Most Americans are well-aware of the fact that drunk driving is both a prevalent hazard on U.S. roadways and that drunk driving crashes claim far too many lives annually, despite numerous public safety campaigns and laws that aim to keep individuals from drinking and driving. However, many Americans may not be aware that drunk, drugged and otherwise impaired driving is not just a problem among everyday drivers but it is also a problem among professional drivers.
In an effort to reduce the number of trucking accidents that are occurring annually due to drunk and otherwise impaired commercial drivers, the Federal Motor Carrier Safety Administration (FMCSA) will soon be formally proposing and seeking commentary on a rule that would establish a database which would track positive alcohol and drug tests among commercial drivers and would also track refusals to submit to required alcohol and drug testing.
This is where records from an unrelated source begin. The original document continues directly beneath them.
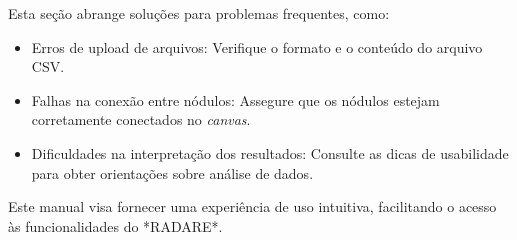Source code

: Esta seção abrange soluções para problemas frequentes, como:
\begin{itemize}
    \item Erros de upload de arquivos: Verifique o formato e o conteúdo do arquivo CSV.
    \item Falhas na conexão entre nódulos: Assegure que os nódulos estejam corretamente conectados no \textit{canvas}.
    \item Dificuldades na interpretação dos resultados: Consulte as dicas de usabilidade para obter orientações sobre análise de dados.
\end{itemize}

Este manual visa fornecer uma experiência de uso intuitiva, facilitando o acesso às funcionalidades do *RADARE*.
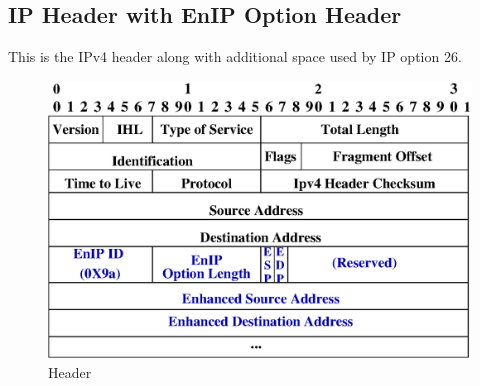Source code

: \subsection{IP Header with EnIP Option Header}
This is the IPv4 header along with additional space used 
by IP option 26\cite{rfc791}.


\begin{figure}[H]
\begin{center}
\caption{Header}
\label{Figure 1}
\includegraphics[scale=.5]{images/EnIPHdr.eps}
\end{center}
\end{figure}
This database would be accessible both by any given trucker’s current employer as well as prospective employers. The database is hopefully going to inspire truckers to avoid risking impaired driving on the job. It is also hopefully going to better ensure that required alcohol and drug testing takes place in commercial fleets all around the country.
Commercial trucks are inherently dangerous vehicles simply because they are so large and so heavy. Adding to that danger by driving while impaired is simply unacceptable. Hopefully this database will pass and will help to both prevent impaired commercial driving and will help to hold drivers who do operate their vehicles while impaired accountable for their decisions.